Long-term effects are also intensified. Research shows women tend to develop alcohol-induced liver disease over a shorter period of time than men. Brain imaging suggests that women may be more susceptible to brain damage from alcohol abuse than men. And while studies citing a link between alcohol use and greater vulnerability to sexual assault seem colored by victim blaming, those pointing to an increased risk for heart disease and cancer among women are alarming. Much of this research is recent or ongoing because, until the last decade or so, no one thought to study alcohol’s effects on women. Most studies involved men.

“Women weren’t studied because they tended to be abstainers or drank less than men,” says Cheryl Cherpitel, a senior scientist at the National Alcohol Research Center. “We’ve studied many countries. In countries with lower gender equality, drinking patterns vary much more between men and women than in countries where the genders are more equal.”


Alcohol isn’t the only vice women were free to indulge in publicly during Prohibition. Speakeasies were also a place where women could smoke, which had previously been taboo. It didn’t take long for tobacco companies to take notice and begin advertising directly to women. Ads emerged encouraging them to smoke to keep slim or even as a way to feel empowered and equal to men. Today, marketers of alcoholic beverages are following suit.

“Gender equality is a dimension of changing drinking patterns,” says Sharon Wilsnack, a professor of psychiatry and behavioral science at the University of North Dakota, who along with her husband, Richard, has led a 20-year study of drinking among women. “Years ago, it was the same with cigarettes—you know, the ‘you’ve come a long way, baby’ ads.”

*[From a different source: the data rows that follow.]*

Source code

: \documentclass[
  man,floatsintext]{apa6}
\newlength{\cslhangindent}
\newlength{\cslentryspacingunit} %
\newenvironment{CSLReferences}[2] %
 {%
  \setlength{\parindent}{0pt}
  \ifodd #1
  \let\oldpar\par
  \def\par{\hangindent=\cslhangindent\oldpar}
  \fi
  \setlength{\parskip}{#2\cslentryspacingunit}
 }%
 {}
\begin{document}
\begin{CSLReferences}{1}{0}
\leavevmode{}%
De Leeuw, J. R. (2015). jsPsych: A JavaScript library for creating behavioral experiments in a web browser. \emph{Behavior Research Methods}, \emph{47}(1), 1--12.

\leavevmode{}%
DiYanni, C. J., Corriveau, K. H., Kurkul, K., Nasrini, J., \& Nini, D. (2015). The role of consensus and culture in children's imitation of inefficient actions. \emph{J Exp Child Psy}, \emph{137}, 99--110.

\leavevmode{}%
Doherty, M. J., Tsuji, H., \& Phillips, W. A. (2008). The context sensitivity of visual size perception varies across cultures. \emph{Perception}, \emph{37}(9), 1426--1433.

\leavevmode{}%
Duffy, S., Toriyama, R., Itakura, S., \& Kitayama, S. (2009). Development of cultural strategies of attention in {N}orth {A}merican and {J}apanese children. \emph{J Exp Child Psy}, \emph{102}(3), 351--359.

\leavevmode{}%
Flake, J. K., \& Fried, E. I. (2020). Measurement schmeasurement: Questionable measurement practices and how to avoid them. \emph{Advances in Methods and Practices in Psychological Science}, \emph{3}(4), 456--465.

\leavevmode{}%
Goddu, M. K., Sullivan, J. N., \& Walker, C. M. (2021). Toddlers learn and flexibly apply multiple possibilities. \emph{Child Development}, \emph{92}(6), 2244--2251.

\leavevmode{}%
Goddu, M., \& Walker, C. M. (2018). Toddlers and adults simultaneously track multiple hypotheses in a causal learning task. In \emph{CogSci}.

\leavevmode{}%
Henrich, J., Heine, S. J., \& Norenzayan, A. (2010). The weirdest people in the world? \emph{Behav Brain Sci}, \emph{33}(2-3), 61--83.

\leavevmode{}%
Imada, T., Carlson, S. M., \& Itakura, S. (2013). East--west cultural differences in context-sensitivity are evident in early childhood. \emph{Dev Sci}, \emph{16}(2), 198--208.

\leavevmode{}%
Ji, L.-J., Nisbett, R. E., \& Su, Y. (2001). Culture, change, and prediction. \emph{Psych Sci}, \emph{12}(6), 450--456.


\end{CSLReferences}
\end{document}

Wilsnack is referring to the infamous Virginia Slims campaign that aimed to cash in on the women’s lib movement by suggesting that smoking was not only a symbol of independence and sophistication but a woman’s right. Women, perhaps unwittingly, internalized and perpetuated the message. A similar feedback loop exists now between women and alcohol companies, with brands targeting women specifically and women embracing their role as avid alcohol consumers.

“If you’re a young woman and want to demonstrate you’re just as good as the guys, matching them drink for drink is one way,” says Wilsnack, adding that many women are unaware of the damage they could be doing to themselves. “It’s hard to talk about the damage without sounding puritanical, but it’s important for women to understand the effects.”


Perhaps the biggest factor that influences shifting drinking patterns is the normalization of excessive drinking. According to a 2016 report that looked at data across 36 countries, millennial women drink about as much as their male counterparts. In particular, they binge-drink at similar rates as men. A century ago, men drank two to three times as much as women. Scary stats on binge drinking often focus on college campuses, but as any mother who travels in #WineMom circles can attest, nowhere is excessive drinking more normalized than in mom culture.

“Mommy Juice” is emblazoned across wine glasses and gear, and several brands play on the theme. It’s meant to convey a winking permission for women with children to let loose with a drink at the end of the day. But the message may be more insidious, suggesting that moms who drink are edgy and fun. Like the moms in the Mila Kunis movie “Bad Moms,” they’re imperfect but empowered. Yet are women truly empowered if their drinking is a joke, addressed in such a self-effacing manner?

Luckily, as Wilsnack points out, women who drink excessively—no more than three drinks on a given day and seven in a week to be considered a “low-risk” drinker, according to the NIAAA—have certain advantages over men. Women are more health-conscious, self-aware and willing to seek help. Educating them on the risks of alcohol can make a difference in their drinking patterns. Only then will women truly have come a long way, baby.